TASK DETAILS — Leaving out the pictures, copy each record below exactly.

Saved entries
■ ■ ■ ■ ■

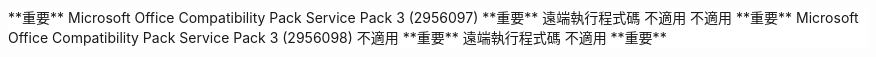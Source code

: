 </td>
<td style="border:1px solid black;">
**重要**

</td>
</tr>
<tr>
<td style="border:1px solid black;">
Microsoft Office Compatibility Pack Service Pack 3  
(2956097)

</td>
<td style="border:1px solid black;">
**重要**  
遠端執行程式碼

</td>
<td style="border:1px solid black;">
不適用

</td>
<td style="border:1px solid black;">
不適用

</td>
<td style="border:1px solid black;">
**重要**

</td>
</tr>
<tr>
<td style="border:1px solid black;">
Microsoft Office Compatibility Pack Service Pack 3  
(2956098)

</td>
<td style="border:1px solid black;">
不適用

</td>
<td style="border:1px solid black;">
**重要**  
遠端執行程式碼

</td>
<td style="border:1px solid black;">
不適用

</td>
<td style="border:1px solid black;">
**重要**

</td>
</tr>
</table>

■ ■ ■ ■ ■

EXERCISE SOLUTION —
Source code

: </td>
<td style="border:1px solid black;">
**重要**

</td>
</tr>
<tr>
<td style="border:1px solid black;">
Microsoft Office Compatibility Pack Service Pack 3  
(2956097)

</td>
<td style="border:1px solid black;">
**重要**  
遠端執行程式碼

</td>
<td style="border:1px solid black;">
不適用

</td>
<td style="border:1px solid black;">
不適用

</td>
<td style="border:1px solid black;">
**重要**

</td>
</tr>
<tr>
<td style="border:1px solid black;">
Microsoft Office Compatibility Pack Service Pack 3  
(2956098)

</td>
<td style="border:1px solid black;">
不適用

</td>
<td style="border:1px solid black;">
**重要**  
遠端執行程式碼

</td>
<td style="border:1px solid black;">
不適用

</td>
<td style="border:1px solid black;">
**重要**

</td>
</tr>
</table>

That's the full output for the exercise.